Under RPIC, placemaking is defined as a collaborative process among public, private, philanthropic and community partners to strategically improve the social, cultural, and economic structure of a community. This work is based on a sense of place with qualitative and quantitative outcomes.

How to Apply

Application Form and Checklist

Application Form Application Checklist

Who May Apply?

The Agency seeks to partner with organizations located in the northeastern, southern, midwestern and western regions of the United States. All eligible applicants must demonstrate experience in administering federal grants and providing economic development and placemaking technical assistance in one of the four regions. Eligible entities are:

  • Federally-recognized tribes and Native American tribal organizations;
  • Institutions of higher education including 1862 Land-Grant Institutions, 1890 Land-Grant Institutions,1994 Land-Grant Institutions, Hispanic-Serving Institutions and Historically Black Colleges and Universities;
  • Nonprofit organizations with 501(c)(3) IRS status;
  • Public bodies; or
  • Small private entities that meet the size standards established by the U.S. Small Business Administration (SBA).

What kind of funding is available?

  • USDA is making available up to $3 million in grants.
  • The maximum grant award is $250,000.

How may funds be used?

  • Qualified entities may use the funds to provide technical assistance and training to help rural communities develop actionable placemaking plans, convene partners and identify community needs.
  • USDA encourages applications that support communities designated as economically distressed and/or planning projects that enhance capacity for broadband infrastructure and deployment.
  • The assistance must be provided for up to two years.

Virtual Events

Interested parties are encouraged to attend a virtual workshop to learn more about this program on Thursday, June 24, 2021 at 2:30 p.m. Eastern Time.

Register Now

Frequently Asked Questions (FAQs)

    1. How much funding is available?

      Up to $3,000,000 is available for cooperative agreement funding. The maximum award per recipient is $250,000.

    2. How many awards does USDA anticipate making?

      The number of awards will be based on the number of applications received, scoring and the requested grant funds of the highest-ranking applications. The highest scoring application in each of the four Regions (e.g. Northeast, South, Midwest, West) will be selected first. The remaining applications, regardless of region, will be selected starting with the highest scoring application, until all remaining available funds are exhausted.

    3. Will applicants who identify more than one community receive more funding?

      There is neither an advantage nor disadvantage to the number of communities served.
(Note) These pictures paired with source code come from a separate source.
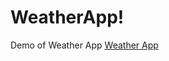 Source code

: # WeatherApp!
Demo of Weather App
[Weather App](https://user-images.githubusercontent.com/53593120/197876827-ec515527-4e6a-4c82-9016-d0e80d67fe8f.gif)
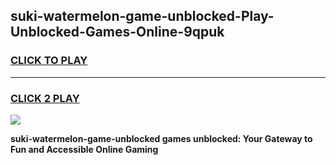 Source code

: 
## suki-watermelon-game-unblocked-Play-Unblocked-Games-Online-9qpuk
<h3>
<a href="https://premium76.site?title=suki-watermelon-game-unblocked&ref=24A">CLICK TO PLAY</a></h3>
<hr>

<h3>
<a href="https://premium76.site?title=suki-watermelon-game-unblocked&ref=24A">CLICK 2 PLAY</a>
  
</h3>

<a href="https://premium76.site?title=suki-watermelon-game-unblocked&ref=24A"><img src="https://clearcache.store/games.png"></a>


**suki-watermelon-game-unblocked games unblocked: Your Gateway to Fun and Accessible Online Gaming**
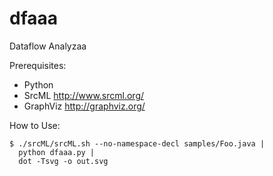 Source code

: # dfaaa

Dataflow Analyzaa

Prerequisites:

  * Python
  * SrcML http://www.srcml.org/
  * GraphViz http://graphviz.org/

How to Use:

    $ ./srcML/srcML.sh --no-namespace-decl samples/Foo.java |
      python dfaaa.py |
      dot -Tsvg -o out.svg

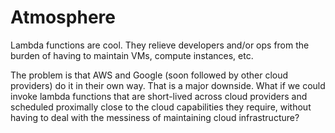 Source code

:# Atmosphere

Lambda functions are cool. They relieve developers and/or ops from the burden of having to maintain VMs, compute instances, etc.

The problem is that AWS and Google (soon followed by other cloud providers) do it in their own way. That is a major downside. What if we could invoke lambda functions that are short-lived across cloud providers and scheduled proximally close to the cloud capabilities they require, without having to deal with the messiness of maintaining cloud infrastructure?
Funding will be based on the scoring criteria as described in Part VI; Section B “Scoring Process”; and the “Review and Selection Process” described in Part VI; Section C of the NOFA. The maximum award amount for any one applicant is $250,000.

    1. What does “rural placemaking” mean under RPIC?

      Placemaking means a process involving public, private, philanthropic and community partners working together to strategically improve the social, cultural, and economic structure of a community. This work is based on a sense of place with qualitative and quantitative outcomes.

      For the purpose of this notice, placemaking is the process of creating quality places where people want to live, work, and play. Ultimately, the goal is to create greater social and cultural vitality in rural communities aimed at improving people's social, physical, and economic well-being. The key elements of quality places include, but are not limited to, a mix of uses; effective public spaces; broadband capability; transportation options; multiple housing options; preservation of historic structure; and respect of community heritage, arts, culture, creativity, recreation, and green space.

    2. What does “multi-jurisdictional” mean?

      Multi-jurisdictional means more than one jurisdiction. Jurisdiction refers to a unit of government or other entity with similar powers, such as a city, county, district, special purpose district, township, town, borough, parish, village, state, Indian tribe, etc.

    3. What does “multi-sectoral” mean?

      Multi-sectoral means intentional collaboration between two or more sectors (e.g., utility, health, housing, community services, etc.) to accomplish goals and achieve outcomes in communities and regions.

    4. What does “substantial involvement” mean as part of the cooperative agreement?

      Agency staff intends to actively engage in the placemaking process, and it is the responsibility of the applicant to identify tasks where RD staff can provide substantial involvement in the project. If these tasks are not identified, the application will not be eligible for funding.

    5. What are some examples of substantial involvement?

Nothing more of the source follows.